Spring Deer (42, Mody Rd., 1st Fl., Tsimshatsui Kowloon)
I had been looking forward to going to a Peking-style hotpot restaurant ever since reading about it on @e-ting’s blog. How bitterly disappointed I was, then, to discover that it was FULL on the only day I was free to go. Thinking I would then end up wandering around the Elements mall, the lovely concierge at the W pressed this card into my hand and said, “This is very traditional. I will make a reservation.”
Needless to say, I lurved it. And not really for the food. Spring Deer is mainly serviced by a staff of white-coated old men, reminding me of the very old restaurants in Rome where the average age of the server is around 55. Unobtrusive, swift, and discreet (no guffaws of incredulity at the amount of food we order, the server simply tries to run away when he thinks we’ve had enough), the service here is among the best we’ve ever had in HK, and that’s including Caprice et al.
The signature dish, of course, is the “world famous Peking duck”, a dish we’re told requires two staff cooks who make 100 ducks a day. It’s different from the kind we get in Bangkok: rounds of smoky flesh are still attacked to the crispy skin and wrapped in thicker, floury pancakes with slivers of cucumber and leek and an inky plum sauce.
Aside from a multitude of other dishes that I’ve clean forgotten (unable to gauge when a lot is too much, we usually stop ordering when the waiter tells us “I think that’s enough”), we ordered deep-fried mutton, not as nice as the duck. Chewy like a sort of makeshift jerky, it’s paired with a vinegary sauce that is meant to cut through the fattiness but doesn’t quite manage it.
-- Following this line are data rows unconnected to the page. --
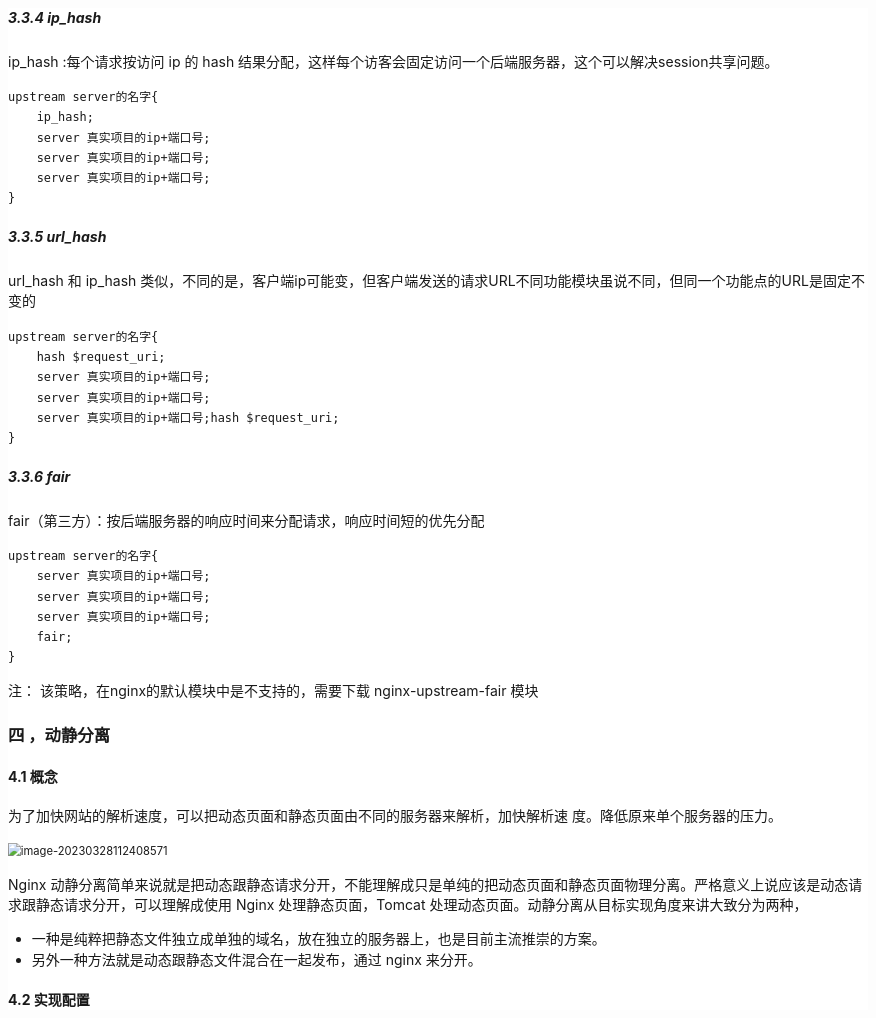 ##### 3.3.4 ip_hash 

ip_hash :每个请求按访问 ip 的 hash 结果分配，这样每个访客会固定访问一个后端服务器，这个可以解决session共享问题。

```nginx
upstream server的名字{
    ip_hash;
    server 真实项目的ip+端口号;
    server 真实项目的ip+端口号;
    server 真实项目的ip+端口号;
}
```

##### 3.3.5 url_hash 

url_hash 和 ip_hash 类似，不同的是，客户端ip可能变，但客户端发送的请求URL不同功能模块虽说不同，但同一个功能点的URL是固定不变的

```nginx
upstream server的名字{
    hash $request_uri;
    server 真实项目的ip+端口号;
    server 真实项目的ip+端口号;
    server 真实项目的ip+端口号;hash $request_uri;
}
```

##### 3.3.6 fair

fair（第三方）：按后端服务器的响应时间来分配请求，响应时间短的优先分配

```nginx
upstream server的名字{
    server 真实项目的ip+端口号;
    server 真实项目的ip+端口号;
    server 真实项目的ip+端口号;
    fair;
}
```

注： 该策略，在nginx的默认模块中是不支持的，需要下载 nginx-upstream-fair 模块

### 四 ，动静分离

#### 4.1 概念

为了加快网站的解析速度，可以把动态页面和静态页面由不同的服务器来解析，加快解析速 度。降低原来单个服务器的压力。

<img src="http://img.zouyh.top/article-img/20240917135104337.png" alt="image-20230328112408571" style="zoom:80%;" />

Nginx 动静分离简单来说就是把动态跟静态请求分开，不能理解成只是单纯的把动态页面和静态页面物理分离。严格意义上说应该是动态请求跟静态请求分开，可以理解成使用 Nginx 处理静态页面，Tomcat 处理动态页面。动静分离从目标实现角度来讲大致分为两种， 

- 一种是纯粹把静态文件独立成单独的域名，放在独立的服务器上，也是目前主流推崇的方案。
- 另外一种方法就是动态跟静态文件混合在一起发布，通过 nginx 来分开。

#### 4.2 实现配置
Yung Kee (32-40 Wellington St.)
Everyone knows Yung Kee. But I’d never eaten here before. I am ashamed to say I can’t tell you how many times I passed by this restaurant on my way to some dodgy place in Lan Kwai Fong. So when our friend suggests going here, there is nothing to do but agree.
This restaurant is, obviously, an HK institution — the equivalent of what La Tour d’Argent used to mean to Paris. We’re told it seats thousands of people per meal, and that the higher the floor, the better the food. Of course, the dish we are all supposed to order is the roast goose. So we do, and we do again (no one here stops us, or even blinks an eye). We order deep-fried spare ribs, goose webs in abalone sauce, sauteed scallops in XO sauce, deep-fried beancurd, eggplant with mushrooms, braised duck in orange peel and platter upon platter of garlicky greens. We order until we can’t bear to look at our plates again, and after that, we order mango pudding. We order a lot.
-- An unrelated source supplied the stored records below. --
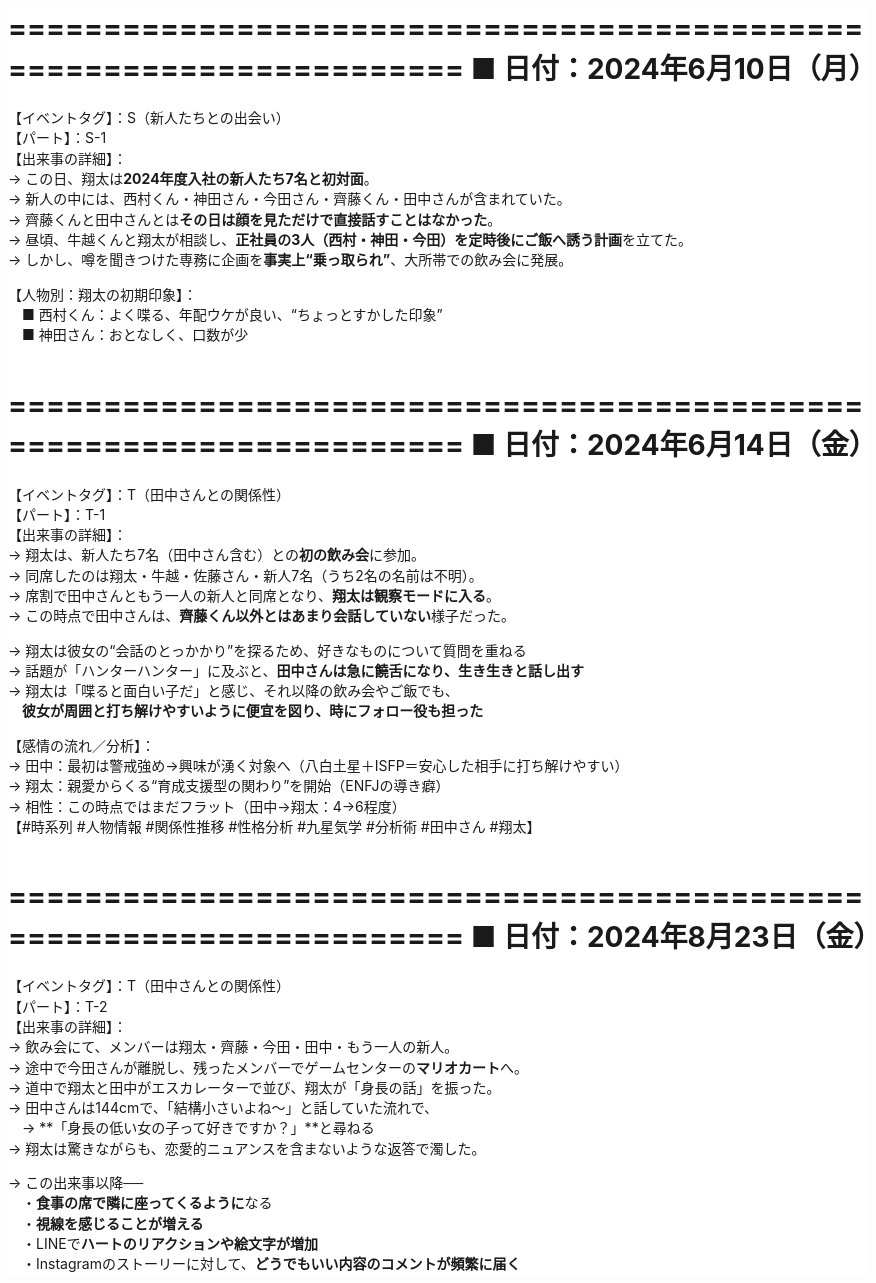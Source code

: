 =====================================================================
■ 日付：2024年6月10日（月）
=====================================================================

【イベントタグ】：S（新人たちとの出会い）  
【パート】：S-1  
【出来事の詳細】：  
→ この日、翔太は**2024年度入社の新人たち7名と初対面**。  
→ 新人の中には、西村くん・神田さん・今田さん・齊藤くん・田中さんが含まれていた。  
→ 齊藤くんと田中さんとは**その日は顔を見ただけで直接話すことはなかった**。  
→ 昼頃、牛越くんと翔太が相談し、**正社員の3人（西村・神田・今田）を定時後にご飯へ誘う計画**を立てた。  
→ しかし、噂を聞きつけた専務に企画を**事実上“乗っ取られ”**、大所帯での飲み会に発展。  

【人物別：翔太の初期印象】：  
　■ 西村くん：よく喋る、年配ウケが良い、“ちょっとすかした印象”  
　■ 神田さん：おとなしく、口数が少

=====================================================================
■ 日付：2024年6月14日（金）
=====================================================================

【イベントタグ】：T（田中さんとの関係性）  
【パート】：T-1  
【出来事の詳細】：  
→ 翔太は、新人たち7名（田中さん含む）との**初の飲み会**に参加。  
→ 同席したのは翔太・牛越・佐藤さん・新人7名（うち2名の名前は不明）。  
→ 席割で田中さんともう一人の新人と同席となり、**翔太は観察モードに入る**。  
→ この時点で田中さんは、**齊藤くん以外とはあまり会話していない**様子だった。  

→ 翔太は彼女の“会話のとっかかり”を探るため、好きなものについて質問を重ねる  
→ 話題が「ハンターハンター」に及ぶと、**田中さんは急に饒舌になり、生き生きと話し出す**  
→ 翔太は「喋ると面白い子だ」と感じ、それ以降の飲み会やご飯でも、  
　**彼女が周囲と打ち解けやすいように便宜を図り、時にフォロー役も担った**  

【感情の流れ／分析】：  
→ 田中：最初は警戒強め→興味が湧く対象へ（八白土星＋ISFP＝安心した相手に打ち解けやすい）  
→ 翔太：親愛からくる“育成支援型の関わり”を開始（ENFJの導き癖）  
→ 相性：この時点ではまだフラット（田中→翔太：4→6程度）  
【#時系列 #人物情報 #関係性推移 #性格分析 #九星気学 #分析術 #田中さん #翔太】

=====================================================================
■ 日付：2024年8月23日（金）
=====================================================================

【イベントタグ】：T（田中さんとの関係性）  
【パート】：T-2  
【出来事の詳細】：  
→ 飲み会にて、メンバーは翔太・齊藤・今田・田中・もう一人の新人。  
→ 途中で今田さんが離脱し、残ったメンバーでゲームセンターの**マリオカート**へ。  
→ 道中で翔太と田中がエスカレーターで並び、翔太が「身長の話」を振った。  
→ 田中さんは144cmで、「結構小さいよね～」と話していた流れで、  
　→ **「身長の低い女の子って好きですか？」**と尋ねる  
→ 翔太は驚きながらも、恋愛的ニュアンスを含まないような返答で濁した。  

→ この出来事以降──  
　・**食事の席で隣に座ってくるように**なる  
　・**視線を感じることが増える**  
　・LINEで**ハートのリアクションや絵文字が増加**  
　・Instagramのストーリーに対して、**どうでもいい内容のコメントが頻繁に届く**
Kam Fung Cafe (41 Spring Garden Lane)
Our last meal before boarding the plane involves sweet, soft hot buns split and stuffed with heart attack-inducing slabs of salted butter, surprisingly savory eggy tarts that break apart when you bite into them, and cup upon cup of milky tea. We’re at Kam Fung Cafe, sharing tables with strangers who are surprisingly friendly, and watching locals consume bowls of what appears to be an HK-style version of Western food: soupy macaroni or egg noodles, topped with a runny fried egg or slivers of cooked ham. The ultimate in comfort food, after days of fatty fowl and chicken balls, trekking from Shenzhen to HK and back again, enduring seasickness and a rugby game where I am accidentally doused with beer by an irate NZ fan aiming at a gloating Aussie (in all fairness, he was pretty annoying). I am tempted, but still too full.
Next up, I will embarrass myself not once, not twice, but FIVE times on various golf courses throughout the Pacific Northwest, all for the privilege of dining at Portland’s Castagna and Seattle’s Lark. Because someday, eventually, I will be hungry again.